Look over the lines below. Report each one that includes the string "fileName".
►
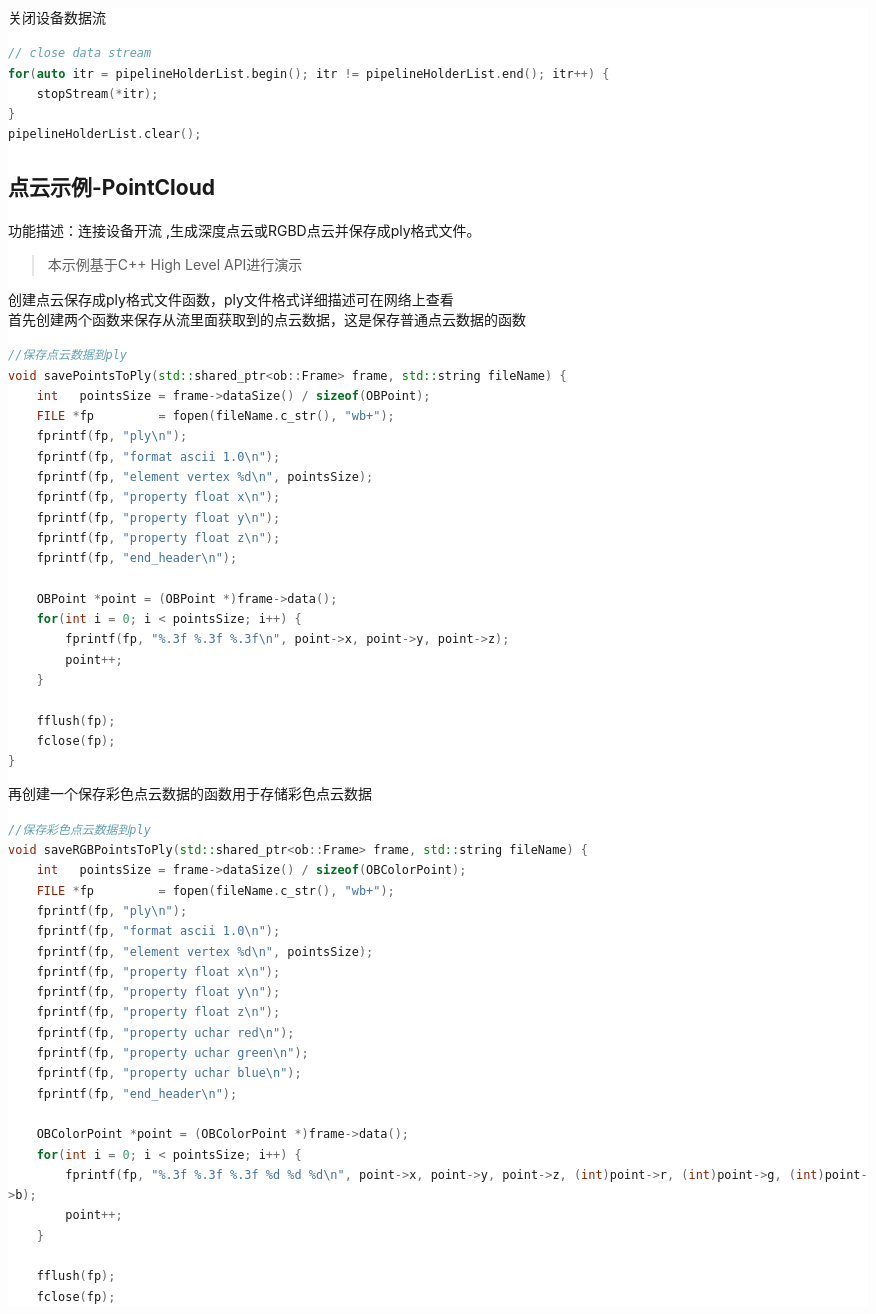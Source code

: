 关闭设备数据流
```cpp
// close data stream
for(auto itr = pipelineHolderList.begin(); itr != pipelineHolderList.end(); itr++) {
    stopStream(*itr);
}
pipelineHolderList.clear();
```


## 点云示例-PointCloud

功能描述：连接设备开流 ,生成深度点云或RGBD点云并保存成ply格式文件。
> 本示例基于C++ High Level API进行演示

创建点云保存成ply格式文件函数，ply文件格式详细描述可在网络上查看<br />首先创建两个函数来保存从流里面获取到的点云数据，这是保存普通点云数据的函数
```cpp
//保存点云数据到ply
void savePointsToPly(std::shared_ptr<ob::Frame> frame, std::string fileName) {
    int   pointsSize = frame->dataSize() / sizeof(OBPoint);
    FILE *fp         = fopen(fileName.c_str(), "wb+");
    fprintf(fp, "ply\n");
    fprintf(fp, "format ascii 1.0\n");
    fprintf(fp, "element vertex %d\n", pointsSize);
    fprintf(fp, "property float x\n");
    fprintf(fp, "property float y\n");
    fprintf(fp, "property float z\n");
    fprintf(fp, "end_header\n");

    OBPoint *point = (OBPoint *)frame->data();
    for(int i = 0; i < pointsSize; i++) {
        fprintf(fp, "%.3f %.3f %.3f\n", point->x, point->y, point->z);
        point++;
    }

    fflush(fp);
    fclose(fp);
}
```
再创建一个保存彩色点云数据的函数用于存储彩色点云数据
```cpp
//保存彩色点云数据到ply
void saveRGBPointsToPly(std::shared_ptr<ob::Frame> frame, std::string fileName) {
    int   pointsSize = frame->dataSize() / sizeof(OBColorPoint);
    FILE *fp         = fopen(fileName.c_str(), "wb+");
    fprintf(fp, "ply\n");
    fprintf(fp, "format ascii 1.0\n");
    fprintf(fp, "element vertex %d\n", pointsSize);
    fprintf(fp, "property float x\n");
    fprintf(fp, "property float y\n");
    fprintf(fp, "property float z\n");
    fprintf(fp, "property uchar red\n");
    fprintf(fp, "property uchar green\n");
    fprintf(fp, "property uchar blue\n");
    fprintf(fp, "end_header\n");

    OBColorPoint *point = (OBColorPoint *)frame->data();
    for(int i = 0; i < pointsSize; i++) {
        fprintf(fp, "%.3f %.3f %.3f %d %d %d\n", point->x, point->y, point->z, (int)point->r, (int)point->g, (int)point->b);
        point++;
    }

    fflush(fp);
    fclose(fp);
```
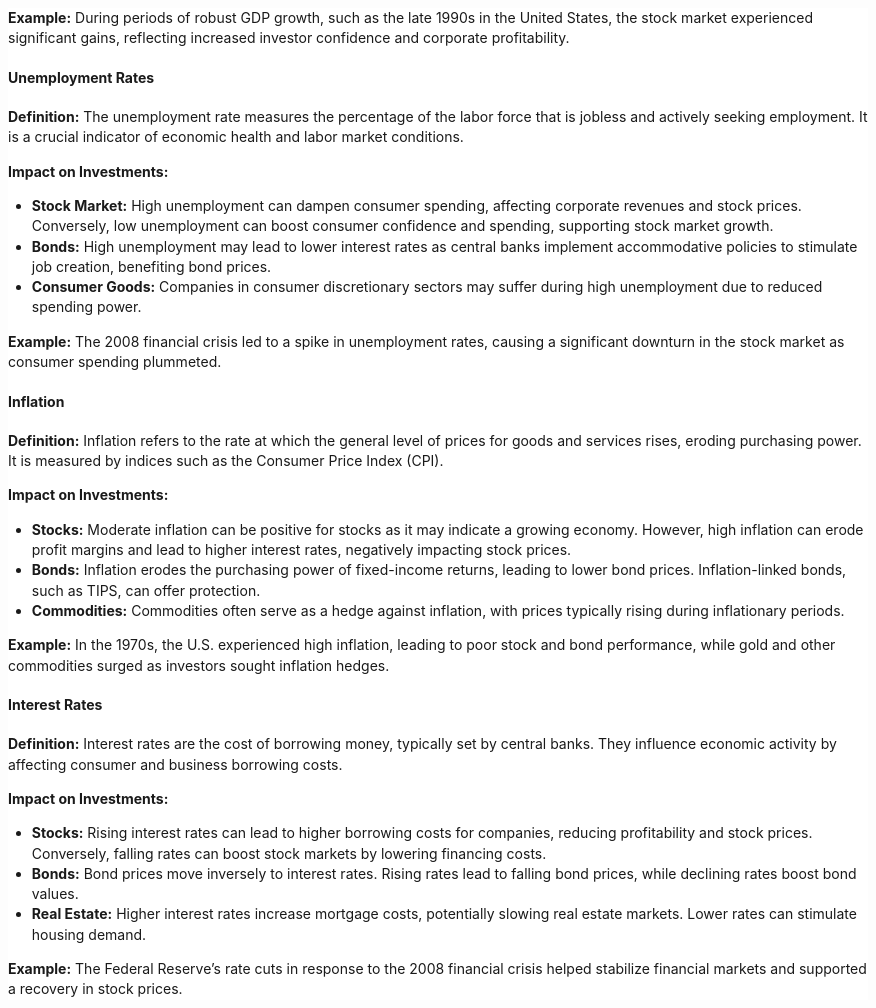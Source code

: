 **Example:** During periods of robust GDP growth, such as the late 1990s in the United States, the stock market experienced significant gains, reflecting increased investor confidence and corporate profitability.

#### Unemployment Rates

**Definition:** The unemployment rate measures the percentage of the labor force that is jobless and actively seeking employment. It is a crucial indicator of economic health and labor market conditions.

**Impact on Investments:**
- **Stock Market:** High unemployment can dampen consumer spending, affecting corporate revenues and stock prices. Conversely, low unemployment can boost consumer confidence and spending, supporting stock market growth.
- **Bonds:** High unemployment may lead to lower interest rates as central banks implement accommodative policies to stimulate job creation, benefiting bond prices.
- **Consumer Goods:** Companies in consumer discretionary sectors may suffer during high unemployment due to reduced spending power.

**Example:** The 2008 financial crisis led to a spike in unemployment rates, causing a significant downturn in the stock market as consumer spending plummeted.

#### Inflation

**Definition:** Inflation refers to the rate at which the general level of prices for goods and services rises, eroding purchasing power. It is measured by indices such as the Consumer Price Index (CPI).

**Impact on Investments:**
- **Stocks:** Moderate inflation can be positive for stocks as it may indicate a growing economy. However, high inflation can erode profit margins and lead to higher interest rates, negatively impacting stock prices.
- **Bonds:** Inflation erodes the purchasing power of fixed-income returns, leading to lower bond prices. Inflation-linked bonds, such as TIPS, can offer protection.
- **Commodities:** Commodities often serve as a hedge against inflation, with prices typically rising during inflationary periods.

**Example:** In the 1970s, the U.S. experienced high inflation, leading to poor stock and bond performance, while gold and other commodities surged as investors sought inflation hedges.

#### Interest Rates

**Definition:** Interest rates are the cost of borrowing money, typically set by central banks. They influence economic activity by affecting consumer and business borrowing costs.

**Impact on Investments:**
- **Stocks:** Rising interest rates can lead to higher borrowing costs for companies, reducing profitability and stock prices. Conversely, falling rates can boost stock markets by lowering financing costs.
- **Bonds:** Bond prices move inversely to interest rates. Rising rates lead to falling bond prices, while declining rates boost bond values.
- **Real Estate:** Higher interest rates increase mortgage costs, potentially slowing real estate markets. Lower rates can stimulate housing demand.

**Example:** The Federal Reserve’s rate cuts in response to the 2008 financial crisis helped stabilize financial markets and supported a recovery in stock prices.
◄
▶ _Exercise answer_
void savePointsToPly(std::shared_ptr<ob::Frame> frame, std::string fileName) {
    FILE *fp         = fopen(fileName.c_str(), "wb+");
void saveRGBPointsToPly(std::shared_ptr<ob::Frame> frame, std::string fileName) {
    FILE *fp         = fopen(fileName.c_str(), "wb+");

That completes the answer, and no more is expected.